Remembering Hosbet Suresh: A voice for the voiceless and my chamber mate of 37 years

Senior Advocate Yusuf Muchhala pens a heartfelt eulogy to late Justice Hosbet Suresh (retd) who was a lifelong defender of human rights


On June 11, 2020, high-pitched, shrill voice, crying for justice was silenced by icy hands of death.  Justice Hosbet Suresh breathed his last on this day. His loud and shrill voice expressed the agony of oppressed and marginalised people who suffered injustice but silently bore the humiliation of suffering oppression.  He was the voice of the voiceless.
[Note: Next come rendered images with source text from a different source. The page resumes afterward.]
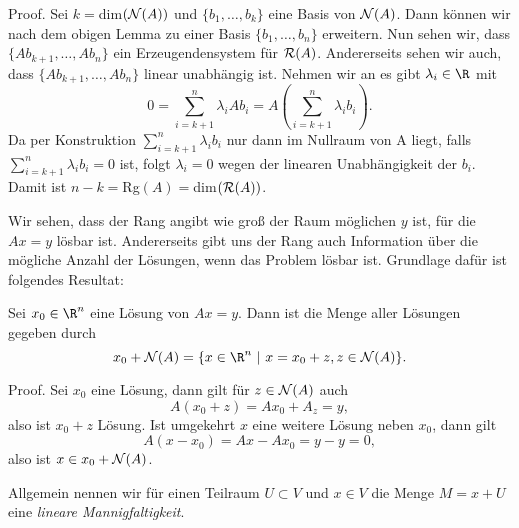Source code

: \documentclass[letterpaper,10pt,english]{jupyterBook}
\begin{document}
\begin{emphBox}{}{}
Proof.  Sei \(k=\)dim\(({\cal N}(A))\) und \(\{b_1,\ldots,b_k\}\) eine Basis von \({\cal N}(A)\). Dann können wir nach dem obigen Lemma zu einer Basis \(\{b_1,\ldots,b_n\}\) erweitern. Nun sehen wir, dass \(\{Ab_{k+1},\ldots,Ab_n\}\) ein Erzeugendensystem für \({\cal R}(A)\). Andererseits sehen wir auch, dass \(\{Ab_{k+1},\ldots,Ab_n\}\) linear unabhängig ist. Nehmen wir an es gibt \(\lambda_i \in \R\) mit
\begin{equation*}
 0 = \sum_{i=k+1}^n \lambda_i A b_i = A(\sum_{i=k+1}^n \lambda_i b_i).
\end{equation*}
Da per Konstruktion \(\sum_{i=k+1}^n \lambda_i b_i\) nur dann im Nullraum von A liegt, falls \(\sum_{i=k+1}^n \lambda_i b_i = 0\) ist, folgt \(\lambda_i=0\)  wegen der linearen Unabhängigkeit der \(b_i\).
Damit ist \(n-k=\)Rg\((A)=\)dim\(({\cal R}(A))\).
\end{emphBox}

Wir sehen, dass der Rang angibt wie groß der Raum möglichen \(y\) ist, für die \(Ax = y\) lösbar ist. Andererseits gibt uns der Rang auch Information über die mögliche Anzahl der Lösungen, wenn das Problem lösbar ist. Grundlage dafür ist folgendes Resultat:
\label{vektorraeume/LGS:lemma-3}
\begin{lemma}{}{}



Sei \(x_0 \in \R^n\) eine Lösung von \(A x = y\). Dann ist die Menge aller Lösungen gegeben durch
\begin{equation*}
 x_0 + {\cal N}(A) = \{ x \in \R^n ~|~x=x_0+z, z \in {\cal N}(A)\}.
\end{equation*}\end{lemma}

\begin{emphBox}{}{}
Proof.  Sei \(x_0\) eine Lösung, dann gilt für \(z \in {\cal N}(A)\) auch
\begin{equation*}
 A(x_0+z) = Ax_0  + A_z =y,
\end{equation*}
also ist \(x_0 + z\) Lösung. Ist umgekehrt \(x\) eine weitere Lösung neben \(x_0\), dann gilt
\begin{equation*}
 A(x-x_0)  = Ax - Ax_0= y - y=0,
\end{equation*}
also ist \(x \in x_0 + {\cal N}(A)\).
\end{emphBox}

Allgemein nennen wir für einen Teilraum \(U \subset V\) und \(x \in V\) die Menge  \(M= x + U\) eine \emph{lineare Mannigfaltigkeit}.
\end{document}
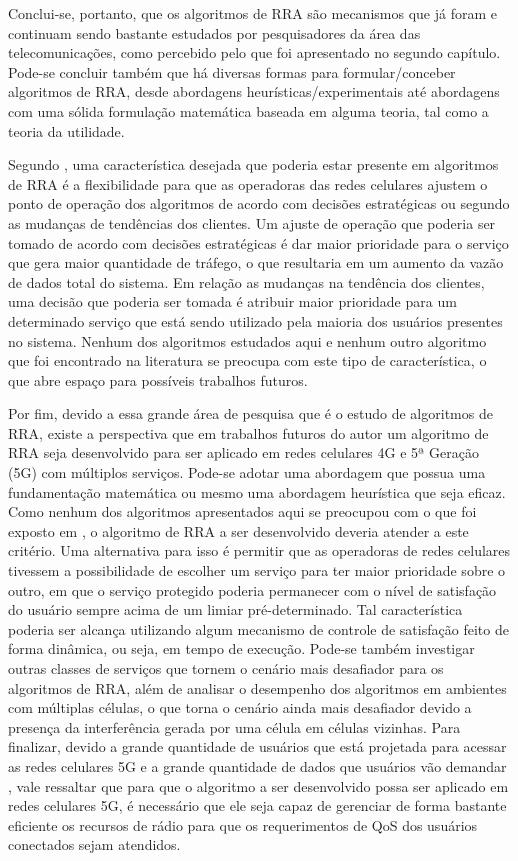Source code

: Conclui-se, portanto, que os algoritmos de RRA são mecanismos que já foram e continuam sendo bastante estudados por pesquisadores da área das telecomunicações, como percebido pelo que foi apresentado no segundo capítulo. Pode-se concluir também que há diversas formas para formular/conceber algoritmos de RRA, desde abordagens heurísticas/experimentais até abordagens com uma sólida formulação matemática baseada em alguma teoria, tal como a teoria da utilidade. 

Segundo , uma característica desejada que poderia estar presente em algoritmos de RRA é a flexibilidade para que as operadoras das redes celulares ajustem o ponto de operação dos algoritmos de acordo com decisões estratégicas ou segundo as mudanças de tendências dos clientes. Um ajuste de operação que poderia ser tomado de acordo com decisões estratégicas é dar maior prioridade para o serviço que gera maior quantidade de tráfego, o que resultaria em um aumento da vazão de dados total do sistema. Em relação as mudanças na tendência dos clientes, uma decisão que poderia ser tomada é atribuir maior prioridade para um determinado serviço que está sendo utilizado pela maioria dos usuários presentes no sistema. Nenhum dos algoritmos estudados aqui e nenhum outro algoritmo que foi encontrado na literatura se preocupa com este tipo de característica, o que abre espaço para possíveis trabalhos futuros.

Por fim, devido a essa grande área de pesquisa que é o estudo de algoritmos de RRA, existe a perspectiva que em trabalhos futuros do autor um algoritmo de RRA seja desenvolvido para ser aplicado em redes celulares 4G e 5ª Geração (5G) com múltiplos serviços. Pode-se adotar uma abordagem que possua uma fundamentação matemática ou mesmo uma abordagem heurística que seja eficaz. Como nenhum dos algoritmos apresentados aqui se preocupou com o que foi exposto em , o algoritmo de RRA a ser desenvolvido deveria atender a este critério. Uma alternativa para isso é permitir que as operadoras de redes celulares tivessem a possibilidade de escolher um serviço para ter maior prioridade sobre o outro, em que o serviço protegido poderia permanecer com o nível de satisfação do usuário sempre acima de um limiar pré-determinado. Tal característica poderia ser alcança utilizando algum mecanismo de controle de satisfação feito de forma dinâmica, ou seja, em tempo de execução. Pode-se também investigar outras classes de serviços que tornem o cenário mais desafiador para os algoritmos de RRA, além de analisar o desempenho dos algoritmos em ambientes com múltiplas células, o que torna o cenário ainda mais desafiador devido a presença da interferência gerada por uma célula em células vizinhas. Para finalizar, devido a grande quantidade de usuários que está projetada para acessar as redes celulares 5G e a grande quantidade de dados que usuários vão demandar \cite{osseiran2014scenarios}, vale ressaltar que para que o algoritmo a ser desenvolvido possa ser aplicado em redes celulares 5G, é necessário que ele seja capaz de gerenciar de forma bastante eficiente os recursos de rádio para que os requerimentos de QoS dos usuários conectados sejam atendidos.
Whenever I heard his voice either as a sitting judge or after his retirement as the ardent advocate of preservation of human rights, I am reminded of the couplet by noted Urdu poet Amir Minai. 

He said,

“khanjar chale kisi pey, tadapte hain hum amir,

sarey jahan ka dard hamarey jigar mein hai”. 


It can be translated in English as,

“When anyone is stabbed with dagger, I feel the pain, O Amir!. 

My heart is full of compassion for the agony of the whole humanity.” 


Justice Suresh carried that pain in his heart for the whole humanity which suffered in silence pangs of oppression and injustice.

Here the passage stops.